Segment Start: Data listing
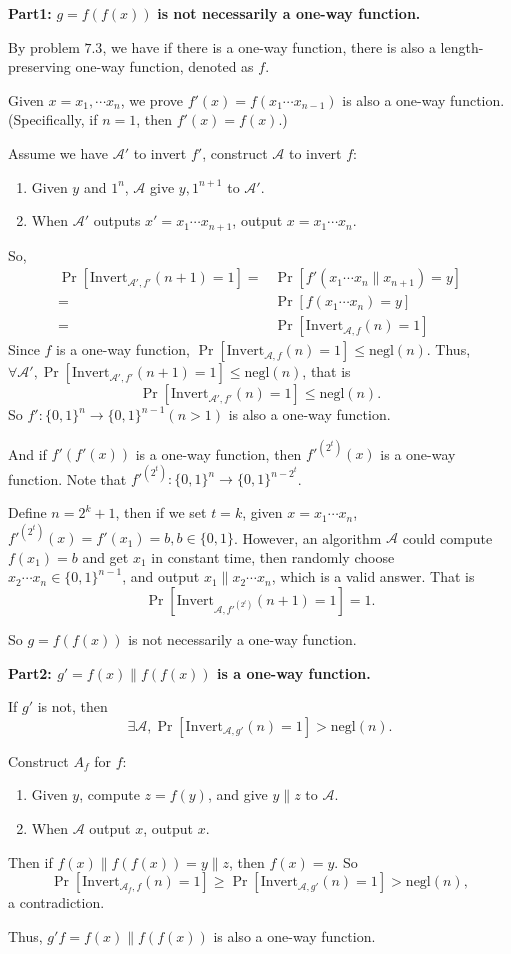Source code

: \documentclass[a4paper]{article}
\newcommand{\negl}{\text{negl}}
\newcommand{\Invert}{\text{Invert}}
\newcommand{\A}{\mathcal{A}}
\newenvironment{problem}[2][Problem]{\begin{trivlist}
\item[\hskip \labelsep {\bfseries #1}\hskip \labelsep {\bfseries #2.}]}{\end{trivlist}}
\begin{document}
\begin{problem}{7.8}
\textbf{Part1:} $g=f(f(x))$ \textbf{is not necessarily a one-way function.}\par
By problem $7.3$, we have if there is a one-way function, there is also a length-preserving one-way function, denoted as $f$. \par
Given $x=x_1,\cdots x_n$, we prove $f'(x)=f(x_1\cdots x_{n-1})$ is also a one-way function.(Specifically, if $n=1$, then $f'(x)=f(x)$.)\par Assume we have $\A'$ to invert $f'$, construct $\A$ to invert $f$:
\begin{enumerate}
    \item Given $y$ and $1^n$, $\A$ give $y,1^{n+1}$ to $\A'$.
    \item When $\A'$ outputs $x'=x_1\cdots x_{n+1}$, output $x=x_1\cdots x_n$.
\end{enumerate}
So,
\begin{align*}
    \Pr[\Invert_{\A',f'}(n+1)=1]=&\Pr[f'(x_1\cdots x_{n}\|x_{n+1})=y]\\
    =&\Pr[f(x_1\cdots x_{n})=y]\\
    =&\Pr[\Invert_{\A,f}(n)=1]
\end{align*}
Since $f$ is a one-way function, $\Pr[\Invert_{\A,f}(n)=1]\le\negl(n)$.
Thus, $\forall \A', \Pr[\Invert_{\A',f'}(n+1)=1]\le\negl(n)$, that is \[\Pr[\Invert_{\A',f'}(n)=1]\le\negl(n).\]
So $f':\{0,1\}^n\rightarrow\{0,1\}^{n-1}(n>1)$ is also a one-way function.\par
And if $f'(f'(x))$ is a one-way function, then $f'^{(2^t)}(x)$ is a one-way function. Note that $f'^{(2^t)}:\{0,1\}^n\rightarrow\{0,1\}^{n-2^t}$.\par
Define $n=2^k+1$, then if we set $t=k$, given $x=x_1\cdots x_n$, $f'^{(2^t)}(x)=f'(x_1)=b,b\in\{0,1\}$. However, an algorithm $\A$ could compute $f(x_1)=b$ and get $x_1$ in constant time, then randomly choose $x_2\cdots x_n\in\{0,1\}^{n-1}$, and output $x_1\|x_2\cdots x_n$, which is a valid answer. That is $$\Pr[\Invert_{\A,f'^{(2^t)}}(n+1)=1]=1.$$\par
So $g=f(f(x))$ is not necessarily a one-way function.\par\vspace{3ex}

\textbf{Part2: $g'=f(x)\|f(f(x))$ is a one-way function.} \par
If $g'$ is not, then \[\exists \A, \Pr[\Invert_{\A,g'}(n)=1]>\negl(n).\]\par
Construct $A_f$ for $f$:
\begin{enumerate}
    \item Given $y$, compute $z=f(y)$, and give $y\|z$ to $\A$.
    \item When $\A$ output $x$, output $x$.
\end{enumerate}\par
Then if $f(x)\|f(f(x))=y\|z$, then $f(x)=y$. So \[\Pr[\Invert_{\A_f,f}(n)=1]\ge\Pr[\Invert_{\A,g'}(n)=1]>\negl(n),\]
a contradiction.\par
Thus, $g'f=f(x)\|f(f(x))$ is also a one-way function. \par
\end{problem}
\end{document}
Segment End: Data listing
» Aim of the task
Using the entries, return every line where the word "When" can be found.

» Exercise result
    \item When $\A'$ outputs $x'=x_1\cdots x_{n+1}$, output $x=x_1\cdots x_n$.
    \item When $\A$ output $x$, output $x$.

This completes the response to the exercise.